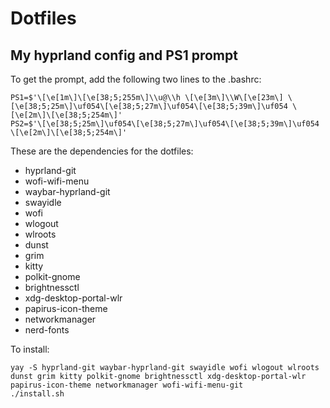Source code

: # Dotfiles
## My hyprland config and PS1 prompt

To get the prompt, add the following two lines to the .bashrc:

`PS1=$'\[\e[1m\]\[\e[38;5;255m\]\\u@\\h \[\e[3m\]\\W\[\e[23m\] \[\e[38;5;25m\]\uf054\[\e[38;5;27m\]\uf054\[\e[38;5;39m\]\uf054 \[\e[2m\]\[\e[38;5;254m\]'`  
`PS2=$'\[\e[38;5;25m\]\uf054\[\e[38;5;27m\]\uf054\[\e[38;5;39m\]\uf054 \[\e[2m\]\[\e[38;5;254m\]'`

These are the dependencies for the dotfiles:
* hyprland-git
* wofi-wifi-menu
* waybar-hyprland-git
* swayidle
* wofi
* wlogout
* wlroots
* dunst
* grim
* kitty
* polkit-gnome
* brightnessctl
* xdg-desktop-portal-wlr
* papirus-icon-theme
* networkmanager
* nerd-fonts

To install:

`yay -S hyprland-git waybar-hyprland-git swayidle wofi wlogout wlroots dunst grim kitty polkit-gnome brightnessctl xdg-desktop-portal-wlr papirus-icon-theme networkmanager wofi-wifi-menu-git`  
`./install.sh`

Directions ▸
Set down nothing but the lines from the one containing "These are the" through the final line above, exactly as written.

Response for this exercise ▸
These are the dependencies for the dotfiles:
* hyprland-git
* wofi-wifi-menu
* waybar-hyprland-git
* swayidle
* wofi
* wlogout
* wlroots
* dunst
* grim
* kitty
* polkit-gnome
* brightnessctl
* xdg-desktop-portal-wlr
* papirus-icon-theme
* networkmanager
* nerd-fonts

To install:

`yay -S hyprland-git waybar-hyprland-git swayidle wofi wlogout wlroots dunst grim kitty polkit-gnome brightnessctl xdg-desktop-portal-wlr papirus-icon-theme networkmanager wofi-wifi-menu-git`  
`./install.sh`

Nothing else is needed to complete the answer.